There are plenty of benefits to riding a fixed gear bike, the most critical of which is its lightweight. Because it lacks the extra parts needed for switching gears, it’s easier to carry up stairwells or position on hooks for storage. 

Fixies also require less maintenance because the chain is subject to less sideways stress than those on a derailleur device. All you have to do is lube the chain every so often and your bike should last for many years to come. 

Because you have to continue pedaling, riding a fixed gear bike is a great way to stay in shape and pump up your calf and thigh muscles. Hate leg day? Hop on your fixie and run a few errands instead of hitting the gym. If you tackle a few hills, you’ll likely be sore the next morning. 

When to Forgo Fixies

While riding a fixie can be incredibly fun, there are a few circumstances where riding one can be more trouble than it’s worth. For instance, tackling steep inclines or declines may be challenging because you only have one gear. Thus, you may have to pedal at incredibly high — or low — speeds. 

Fixed gear bikes without brakes may also present problems unless you know how to grab onto the tires to slow down. Even then, it may be impossible or dangerous to make a complete sudden stop. 

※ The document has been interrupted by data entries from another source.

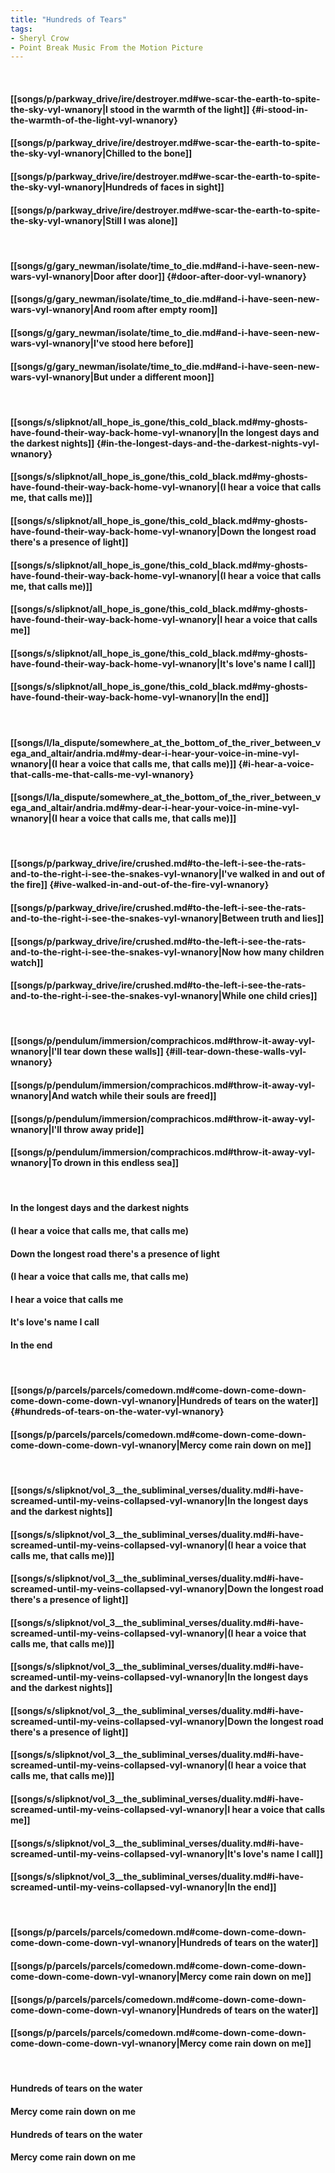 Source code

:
 ```yaml
---
title: "Hundreds of Tears"
tags:
- Sheryl Crow
- Point Break Music From the Motion Picture
---
```

&nbsp;
#### [[songs/p/parkway_drive/ire/destroyer.md#we-scar-the-earth-to-spite-the-sky-vyl-wnanory|I stood in the warmth of the light]] {#i-stood-in-the-warmth-of-the-light-vyl-wnanory}
#### [[songs/p/parkway_drive/ire/destroyer.md#we-scar-the-earth-to-spite-the-sky-vyl-wnanory|Chilled to the bone]]
#### [[songs/p/parkway_drive/ire/destroyer.md#we-scar-the-earth-to-spite-the-sky-vyl-wnanory|Hundreds of faces in sight]]
#### [[songs/p/parkway_drive/ire/destroyer.md#we-scar-the-earth-to-spite-the-sky-vyl-wnanory|Still I was alone]]
&nbsp;
#### [[songs/g/gary_newman/isolate/time_to_die.md#and-i-have-seen-new-wars-vyl-wnanory|Door after door]] {#door-after-door-vyl-wnanory}
#### [[songs/g/gary_newman/isolate/time_to_die.md#and-i-have-seen-new-wars-vyl-wnanory|And room after empty room]]
#### [[songs/g/gary_newman/isolate/time_to_die.md#and-i-have-seen-new-wars-vyl-wnanory|I've stood here before]]
#### [[songs/g/gary_newman/isolate/time_to_die.md#and-i-have-seen-new-wars-vyl-wnanory|But under a different moon]]
&nbsp;
#### [[songs/s/slipknot/all_hope_is_gone/this_cold_black.md#my-ghosts-have-found-their-way-back-home-vyl-wnanory|In the longest days and the darkest nights]] {#in-the-longest-days-and-the-darkest-nights-vyl-wnanory}
#### [[songs/s/slipknot/all_hope_is_gone/this_cold_black.md#my-ghosts-have-found-their-way-back-home-vyl-wnanory|(I hear a voice that calls me, that calls me)]]
#### [[songs/s/slipknot/all_hope_is_gone/this_cold_black.md#my-ghosts-have-found-their-way-back-home-vyl-wnanory|Down the longest road there's a presence of light]]
#### [[songs/s/slipknot/all_hope_is_gone/this_cold_black.md#my-ghosts-have-found-their-way-back-home-vyl-wnanory|(I hear a voice that calls me, that calls me)]]
#### [[songs/s/slipknot/all_hope_is_gone/this_cold_black.md#my-ghosts-have-found-their-way-back-home-vyl-wnanory|I hear a voice that calls me]]
#### [[songs/s/slipknot/all_hope_is_gone/this_cold_black.md#my-ghosts-have-found-their-way-back-home-vyl-wnanory|It's love's name I call]]
#### [[songs/s/slipknot/all_hope_is_gone/this_cold_black.md#my-ghosts-have-found-their-way-back-home-vyl-wnanory|In the end]]
&nbsp;
#### [[songs/l/la_dispute/somewhere_at_the_bottom_of_the_river_between_vega_and_altair/andria.md#my-dear-i-hear-your-voice-in-mine-vyl-wnanory|(I hear a voice that calls me, that calls me)]] {#i-hear-a-voice-that-calls-me-that-calls-me-vyl-wnanory}
#### [[songs/l/la_dispute/somewhere_at_the_bottom_of_the_river_between_vega_and_altair/andria.md#my-dear-i-hear-your-voice-in-mine-vyl-wnanory|(I hear a voice that calls me, that calls me)]]
&nbsp;
#### [[songs/p/parkway_drive/ire/crushed.md#to-the-left-i-see-the-rats-and-to-the-right-i-see-the-snakes-vyl-wnanory|I've walked in and out of the fire]] {#ive-walked-in-and-out-of-the-fire-vyl-wnanory}
#### [[songs/p/parkway_drive/ire/crushed.md#to-the-left-i-see-the-rats-and-to-the-right-i-see-the-snakes-vyl-wnanory|Between truth and lies]]
#### [[songs/p/parkway_drive/ire/crushed.md#to-the-left-i-see-the-rats-and-to-the-right-i-see-the-snakes-vyl-wnanory|Now how many children watch]]
#### [[songs/p/parkway_drive/ire/crushed.md#to-the-left-i-see-the-rats-and-to-the-right-i-see-the-snakes-vyl-wnanory|While one child cries]]
&nbsp;
#### [[songs/p/pendulum/immersion/comprachicos.md#throw-it-away-vyl-wnanory|I'll tear down these walls]] {#ill-tear-down-these-walls-vyl-wnanory}
#### [[songs/p/pendulum/immersion/comprachicos.md#throw-it-away-vyl-wnanory|And watch while their souls are freed]]
#### [[songs/p/pendulum/immersion/comprachicos.md#throw-it-away-vyl-wnanory|I'll throw away pride]]
#### [[songs/p/pendulum/immersion/comprachicos.md#throw-it-away-vyl-wnanory|To drown in this endless sea]]
&nbsp;
#### In the longest days and the darkest nights
#### (I hear a voice that calls me, that calls me)
#### Down the longest road there's a presence of light
#### (I hear a voice that calls me, that calls me)
#### I hear a voice that calls me
#### It's love's name I call
#### In the end
&nbsp;
#### [[songs/p/parcels/parcels/comedown.md#come-down-come-down-come-down-come-down-vyl-wnanory|Hundreds of tears on the water]] {#hundreds-of-tears-on-the-water-vyl-wnanory}
#### [[songs/p/parcels/parcels/comedown.md#come-down-come-down-come-down-come-down-vyl-wnanory|Mercy come rain down on me]]
&nbsp;
#### [[songs/s/slipknot/vol_3__the_subliminal_verses/duality.md#i-have-screamed-until-my-veins-collapsed-vyl-wnanory|In the longest days and the darkest nights]]
#### [[songs/s/slipknot/vol_3__the_subliminal_verses/duality.md#i-have-screamed-until-my-veins-collapsed-vyl-wnanory|(I hear a voice that calls me, that calls me)]]
#### [[songs/s/slipknot/vol_3__the_subliminal_verses/duality.md#i-have-screamed-until-my-veins-collapsed-vyl-wnanory|Down the longest road there's a presence of light]]
#### [[songs/s/slipknot/vol_3__the_subliminal_verses/duality.md#i-have-screamed-until-my-veins-collapsed-vyl-wnanory|(I hear a voice that calls me, that calls me)]]
#### [[songs/s/slipknot/vol_3__the_subliminal_verses/duality.md#i-have-screamed-until-my-veins-collapsed-vyl-wnanory|In the longest days and the darkest nights]]
#### [[songs/s/slipknot/vol_3__the_subliminal_verses/duality.md#i-have-screamed-until-my-veins-collapsed-vyl-wnanory|Down the longest road there's a presence of light]]
#### [[songs/s/slipknot/vol_3__the_subliminal_verses/duality.md#i-have-screamed-until-my-veins-collapsed-vyl-wnanory|(I hear a voice that calls me, that calls me)]]
#### [[songs/s/slipknot/vol_3__the_subliminal_verses/duality.md#i-have-screamed-until-my-veins-collapsed-vyl-wnanory|I hear a voice that calls me]]
#### [[songs/s/slipknot/vol_3__the_subliminal_verses/duality.md#i-have-screamed-until-my-veins-collapsed-vyl-wnanory|It's love's name I call]]
#### [[songs/s/slipknot/vol_3__the_subliminal_verses/duality.md#i-have-screamed-until-my-veins-collapsed-vyl-wnanory|In the end]]
&nbsp;
#### [[songs/p/parcels/parcels/comedown.md#come-down-come-down-come-down-come-down-vyl-wnanory|Hundreds of tears on the water]]
#### [[songs/p/parcels/parcels/comedown.md#come-down-come-down-come-down-come-down-vyl-wnanory|Mercy come rain down on me]]
#### [[songs/p/parcels/parcels/comedown.md#come-down-come-down-come-down-come-down-vyl-wnanory|Hundreds of tears on the water]]
#### [[songs/p/parcels/parcels/comedown.md#come-down-come-down-come-down-come-down-vyl-wnanory|Mercy come rain down on me]]
&nbsp;
#### Hundreds of tears on the water
#### Mercy come rain down on me
#### Hundreds of tears on the water
#### Mercy come rain down on me
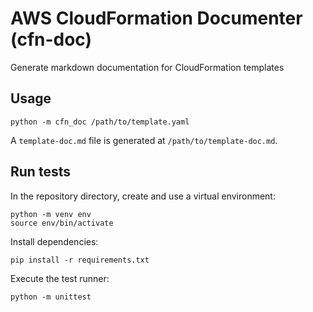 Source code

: # AWS CloudFormation Documenter (cfn-doc)

Generate markdown documentation for CloudFormation templates

## Usage

```shell
python -m cfn_doc /path/to/template.yaml
```

A `template-doc.md` file is generated at `/path/to/template-doc.md`.

## Run tests

In the repository directory, create and use a virtual environment:

```shell
python -m venv env
source env/bin/activate
```

Install dependencies:

```shell
pip install -r requirements.txt
```

Execute the test runner:

```shell
python -m unittest
```
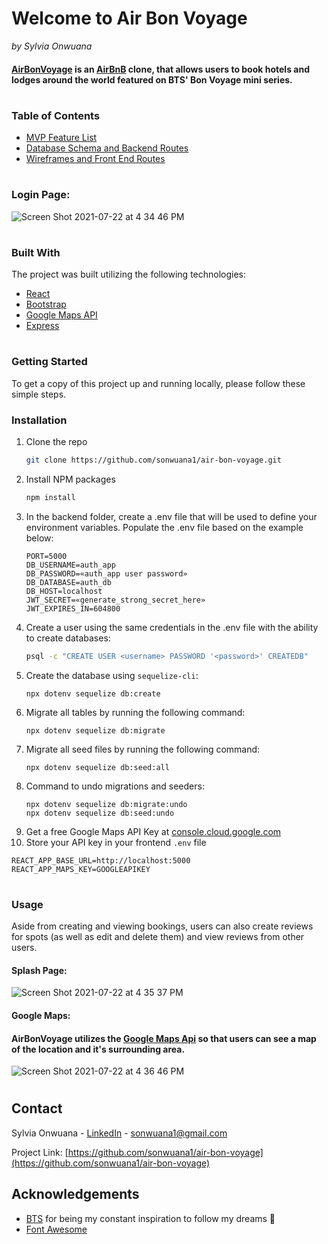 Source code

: 


# Welcome to Air Bon Voyage
*by Sylvia Onwuana*
#### [AirBonVoyage](https://air-bon-voyage.herokuapp.com) is an [AirBnB](https://www.airbnb.com/) clone, that allows users to book hotels and lodges around the world featured on BTS' Bon Voyage mini series.
#

### Table of Contents
* [MVP Feature List](https://github.com/sonwuana1/air-bon-voyage/wiki/MVP-Feature-List)
* [Database Schema and Backend Routes](https://github.com/sonwuana1/air-bon-voyage/wiki/Database-Schema-and-Backend-Routes)
* [Wireframes and Front End Routes](https://github.com/sonwuana1/air-bon-voyage/wiki/Wireframes-and-Front-End-Routes)
#


### Login Page:
![Screen Shot 2021-07-22 at 4 34 46 PM](https://user-images.githubusercontent.com/69067446/126722095-f82dcb90-5af7-4ad9-89e6-dd3dc9659a2b.png)
#

### Built With
The project was built utilizing the following technologies:
* [React](https://reactjs.org/)
* [Bootstrap](https://getbootstrap.com)
* [Google Maps API](https://developers.google.com/maps/documentation)
* [Express](https://expressjs.com/)
#

### Getting Started

To get a copy of this project up and running locally, please follow these simple steps.

### Installation


1. Clone the repo
   ```sh
   git clone https://github.com/sonwuana1/air-bon-voyage.git
   ```
2. Install NPM packages
   ```sh
   npm install
   ```
3. In the backend folder, create a .env file that will be used to define your environment variables. Populate the .env file based on the example below:
   ```JS
   PORT=5000
   DB_USERNAME=auth_app
   DB_PASSWORD=«auth_app user password»
   DB_DATABASE=auth_db
   DB_HOST=localhost
   JWT_SECRET=«generate_strong_secret_here»
   JWT_EXPIRES_IN=604800
   ```
4. Create a user using the same credentials in the .env file with the ability to create databases:
   ```sh
   psql -c "CREATE USER <username> PASSWORD '<password>' CREATEDB"
   ```
5. Create the database using `sequelize-cli`:
   ```
   npx dotenv sequelize db:create
   ```
6. Migrate all tables by running the following command:
   ```
   npx dotenv sequelize db:migrate
   ```
7. Migrate all seed files by running the following command:
   ```
   npx dotenv sequelize db:seed:all
   ```
8. Command to undo migrations and seeders:
   ```
   npx dotenv sequelize db:migrate:undo
   npx dotenv sequelize db:seed:undo
   ```
9. Get a free Google Maps API Key at [console.cloud.google.com](https://console.cloud.google.com/)
10. Store your API key in your frontend `.env` file
   ```JS
   REACT_APP_BASE_URL=http://localhost:5000
   REACT_APP_MAPS_KEY=GOOGLEAPIKEY
   ```
#

### Usage

Aside from creating and viewing bookings, users can also create reviews for spots (as well as edit and delete them) and view reviews from other users.

#### Splash Page:
![Screen Shot 2021-07-22 at 4 35 37 PM](https://user-images.githubusercontent.com/69067446/126722186-c44d4b8a-b5f9-4df6-9bfb-bb86265819d3.png)

#### Google Maps:
#### AirBonVoyage utilizes the [Google Maps Api](https://developers.google.com/maps) so that users can see  a map of the location and it's surrounding area.
![Screen Shot 2021-07-22 at 4 36 46 PM](https://user-images.githubusercontent.com/69067446/126722244-58f89aed-419b-497b-b4ed-bb6e28614585.png)
#

## Contact

Sylvia Onwuana - [LinkedIn](https://www.linkedin.com/in/sylvia-o/) - sonwuana1@gmail.com

Project Link: [https://github.com/sonwuana1/air-bon-voyage](https://github.com/sonwuana1/air-bon-voyage)

## Acknowledgements
* [BTS](https://www.weverse.io/bts/artist) for being my constant inspiration to follow my dreams 💜
* [Font Awesome](https://fontawesome.com)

Of course, you can minimize risks by practicing in a safe space before taking to the streets. However, if you don’t have the time or patience, you might want to add brakes or purchase a road bike with multiple gears instead. 

Choosing the Right Gear

If you do decide to ride a fixie, you must choose a gear ratio. Which speed is right for you? That depends on how fast you typically pedal. If your daily commute is rather flat, a 2.6 to 3.0 is ideal for most people. However, a higher or lower gear ratio may be necessary on uneven terrain. Visit your local bike workshop to experiment with different speeds, test different ratios and get advice for choosing the best one for your personal needs. 

Making It Your Own

One of the best things about riding a fixie is that you can personalize it and make it your own. Build your bike from the ground up or convert your current ride into a fixed-gear bicycle. Add functional personal touches like a barrel bag or coffee cup holder. Customize the handlebars, rims, hubs and even the tires themselves. Want to go faster? Try slick tires instead of tread ones or renovate the wheelset to include lightweight aluminum rims. 

Enjoy the Ride

Sure, riding a fixed gear bike might take some getting used to but if you’ve made it this far, you likely have the will and determination to make it work. Practice often and be patient and you’ll be a pro in no time. Once you’re comfortable, sit back and enjoy the ride — just don’t forget to keep pedaling!